16 Chapter

ECR — the Image Registry

Where you store the container images that ECS and Lambda will pull. We cover the private / public difference in Amazon ECR, IAM authentication, docker push / pull, image scanning, tag strategy, lifecycle policies, multi-architecture (linux/amd64 + arm64), VPC Endpoints, and cross-account access.

In the previous Chapter 15 ECS and Fargate we got the big picture of container operations. One piece is missing — where do the images that ECS / Fargate pull actually live? An external registry like Docker Hub is possible too, but inside AWS the standard is Amazon ECR (Elastic Container Registry).

This chapter puts ECR’s structure together all at once — the private / public difference, IAM authentication, image push / pull, security (scanning, tag immutability), and operations (lifecycle policies, multi-architecture).
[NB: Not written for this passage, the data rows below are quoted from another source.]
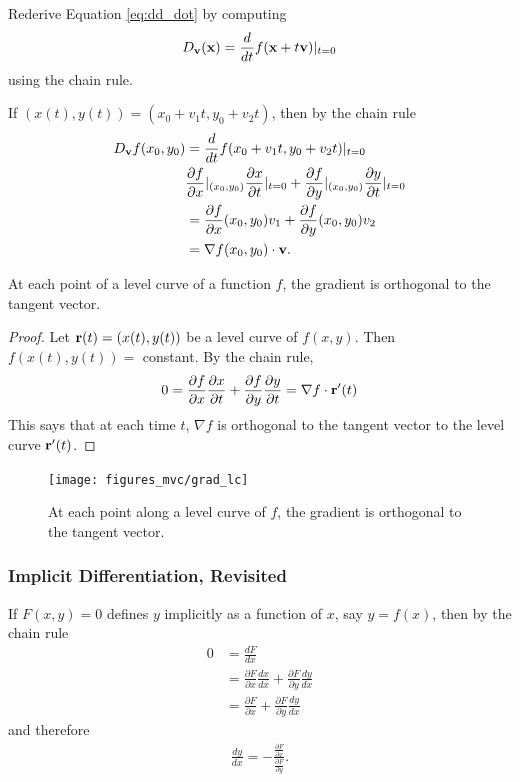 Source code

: \documentclass[12pt,letterpaper,reqno]{article}
\numberwithin{equation}{section}
\newcommand{\bv}{{\bf v}}
\newcommand{\bx}{{\bf x}}
\newcommand{\bbr}{{\bf r}}
\begin{document}
{\begin{exercise}
Rederive Equation \eqref{eq:dd_dot} by computing
\begin{align*}
	D_\bv(\bx)=\frac{d}{dt}f(\bx+t\bv)|_{t=0}
\end{align*}	
using the chain rule.
\end{exercise}

{\color{red}
\begin{solution}
If $(x(t),y(t))=(x_0+v_1t,y_0+v_2t)$, then by the chain rule
\begin{align*}
	D_\bv f(x_0,y_0)&=\frac{d}{dt}f(x_0+v_1t,y_0+v_2t)|_{t=0} \\
	&\frac{\partial f}{\partial x}|_{(x_0,y_0)}\frac{\partial x}{\partial t}|_{t=0}+\frac{\partial f}{\partial y}|_{(x_0,y_0)}\frac{\partial y}{\partial t}|_{t=0} \\
	&=\frac{\partial f}{\partial x}(x_0,y_0)v_1+\frac{\partial f}{\partial y}(x_0,y_0)v_2 \\
	&=\nabla f(x_0,y_0) \cdot \bv.
\end{align*}	
\end{solution}
}

\begin{thm}\label{thm:gradient_orth_to_lc}
At each point of a level curve of a function $f$, the gradient is orthogonal to the tangent vector.	
\end{thm}

\begin{proof}
	Let $\bbr(t)=(x(t),y(t))$ be a level curve of $f(x,y)$. Then $f(x(t),y(t))=$ constant. By the chain rule,
	\begin{align*}
		0=\frac{\partial f}{\partial x}\frac{\partial x}{\partial t}+\frac{\partial f}{\partial y}\frac{\partial y}{\partial t}=\nabla f \cdot \bbr'(t)
	\end{align*}
	This says that at each time $t$, $\nabla f$ is orthogonal to the tangent vector to the level curve $\bbr'(t)$.
\end{proof}

\begin{figure}[h]
	\centering
	\texttt{[image: figures\_mvc/grad\_lc]}
	\caption{At each point along a level curve of $f$, the gradient is orthogonal to the tangent vector.}
\end{figure}

\subsubsection{Implicit Differentiation, Revisited}
If $F(x,y)=0$ defines $y$ implicitly as a function of $x$, say $y=f(x)$, then by the chain rule
\begin{align*}
	0&=\frac{d F}{d x} \\
	&=\frac{\partial F}{\partial x}\frac{dx}{dx}+ \frac{\partial F}{\partial y}\frac{dy}{dx}\\
	&=\frac{\partial F}{\partial x}+ \frac{\partial F}{\partial y}\frac{dy}{dx}
\end{align*}
and therefore
\begin{align*}
	\frac{dy}{dx}=-\frac{\frac{\partial F}{\partial x}}{\frac{\partial F}{\partial y}}.
\end{align*}

}
\end{document}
The push / pull flow and lifecycle policy we set up here show up again and again in Part 4’s Chapter 22 ECS Fargate deployment skeleton and Chapter 24 CI/CD pipeline.

The role of an image registry #

Recall the flow of Docker.

image lifecycle

docker build → local image
       ↓
docker push → registry (remote)
       ↓
docker pull (another machine) → pull that image and docker run

The registry is that midpoint. It decides who can pull which version of an image, and from where.

Comparing the options #

Registry	Use
Docker Hub	The most famous. Free but has a pull limit; public by default
GHCR (GitHub Container Registry)	Linked to a GitHub account. Large private free tier
Amazon ECR Private	Authenticated by IAM inside AWS. Wires naturally into ECS / Lambda / EKS
Amazon ECR Public	For OSS distribution. Anyone can do an anonymous pull
GCR / Azure ACR	For other clouds

If your ECS / Lambda / EKS is inside AWS, ECR is the standard.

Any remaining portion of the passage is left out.